But while the script (credited to Woolverton and screenwriting duo Noah Harpster and Micah Fitzerman-Blue) is packed with problems, Mistress of Evil is consistently entertaining, even when it’s not particularly consistent. What the film lacks in cohesion, it makes up for in ambition, gumption, and heart. Ellen Mirojnick’s stunning costume design is worth the price of admission alone.
Mistress of Evil also proves Disney has found an all-time great on-screen duo in Jolie and Fanning. It never gets old, watching Maleficent’s dark, stormy ways contrast with her daughter’s sunny disposition. Though it’s a shame the plot separates Maleficent and Aurora for most of the film, it at least ensures the moments when they do come together land even harder.

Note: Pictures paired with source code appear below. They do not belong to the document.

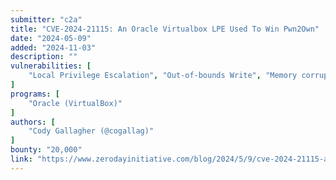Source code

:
 ```yaml
---
submitter: "c2a"
title: "CVE-2024-21115: An Oracle Virtualbox LPE Used To Win Pwn2Own"
date: "2024-05-09"
added: "2024-11-03"
description: ""
vulnerabilities: [
    "Local Privilege Escalation", "Out-of-bounds Write", "Memory corruption", "Security code review"
]
programs: [
    "Oracle (VirtualBox)"
]
authors: [
    "Cody Gallagher (@cogallag)"
]
bounty: "20,000"
link: "https://www.zerodayinitiative.com/blog/2024/5/9/cve-2024-21115-an-oracle-virtualbox-lpe-used-to-win-pwn2own"
---
```




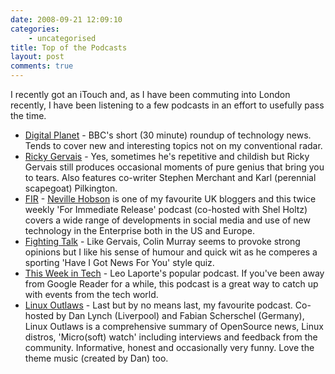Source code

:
 ```yaml
---
date: 2008-09-21 12:09:10
categories:
    - uncategorised
title: Top of the Podcasts
layout: post
comments: true
---
```

I recently got an iTouch and, as I have been commuting into London
recently, I have been listening to a few podcasts in an effort to
usefully pass the time.

-   [Digital Planet](http://www.bbc.co.uk/radio/podcasts/digitalp/) -
    BBC's short (30 minute) roundup of technology news. Tends to cover
    new and interesting topics not on my conventional radar.
-   [Ricky Gervais](http://www.rickygervais.com/podcasts2.php) - Yes,
    sometimes he's repetitive and childish but Ricky Gervais still
    produces occasional moments of pure genius that bring you to tears.
    Also features co-writer Stephen Merchant and Karl (perennial
    scapegoat) Pilkington.
-   [FIR](http://www.forimmediaterelease.biz/) - [Neville
    Hobson](http://www.nevillehobson.com/) is one of my favourite UK
    bloggers and this twice weekly 'For Immediate Release' podcast
    (co-hosted with Shel Holtz) covers a wide range of developments in
    social media and use of new technology in the Enterprise both in the
    US and Europe.
-   [Fighting Talk](http://www.bbc.co.uk/radio/podcasts/ft/) - Like
    Gervais, Colin Murray seems to provoke strong opinions but I like
    his sense of humour and quick wit as he comperes a sporting 'Have I
    Got News For You' style quiz.
-   [This Week in Tech](http://twit.tv/twit) - Leo Laporte's popular
    podcast. If you've been away from Google Reader for a while, this
    podcast is a great way to catch up with events from the tech world.
-   [Linux Outlaws](http://linuxoutlaws.com/podcast) - Last but by no
    means last, my favourite podcast. Co-hosted by Dan Lynch (Liverpool)
    and Fabian Scherschel (Germany), Linux Outlaws is a comprehensive
    summary of OpenSource news, Linux distros, 'Micro(soft) watch'
    including interviews and feedback from the community. Informative,
    honest and occasionally very funny. Love the theme music (created by
    Dan) too.

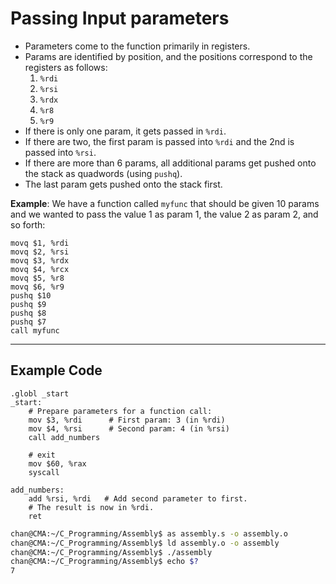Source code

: # Passing Input parameters

- Parameters come to the function primarily in registers.
- Params are identified by position, and the positions correspond to the registers as follows:
  1. `%rdi`
  2. `%rsi`
  3. `%rdx`
  4. `%r8`
  5. `%r9`
- If there is only one param, it gets passed in `%rdi`.
- If there are two, the first param is passed into `%rdi` and the 2nd is passed into `%rsi`.
- If there are more than 6 params, all additional params get pushed onto the stack as quadwords (using `pushq`).
- The last param gets pushed onto the stack first.

**Example**: We have a function called `myfunc` that should be given 10 params and we wanted to pass the value 1 as param 1, the value 2 as param 2, and so forth:

```assembly
movq $1, %rdi
movq $2, %rsi
movq $3, %rdx
movq $4, %rcx
movq $5, %r8
movq $6, %r9 
pushq $10
pushq $9
pushq $8
pushq $7
call myfunc
```

---

## Example Code

```assembly
.globl _start
_start:
    # Prepare parameters for a function call:
    mov $3, %rdi      # First param: 3 (in %rdi)
    mov $4, %rsi      # Second param: 4 (in %rsi)
    call add_numbers  

    # exit
    mov $60, %rax   
    syscall

add_numbers:
    add %rsi, %rdi   # Add second parameter to first.
    # The result is now in %rdi.
    ret
```

```sh
chan@CMA:~/C_Programming/Assembly$ as assembly.s -o assembly.o
chan@CMA:~/C_Programming/Assembly$ ld assembly.o -o assembly
chan@CMA:~/C_Programming/Assembly$ ./assembly
chan@CMA:~/C_Programming/Assembly$ echo $?
7
```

And while Maleficent has been established as a franchise that cares first and foremost about women, it offers a warm celebration of male allyship via Sam Riley’s doting raven shapeshifter Diaval (as delightful here as he was in the first film) and an appreciably humble, good-natured take on Prince Phillip. After a run of live-action Disney remakes that mostly play things safe, Maleficent: Mistress of Evil is a much needed swing-for-the-fences dose of originality. It doesn’t always hit it out of the park, but it’s wickedly fun to watch it try.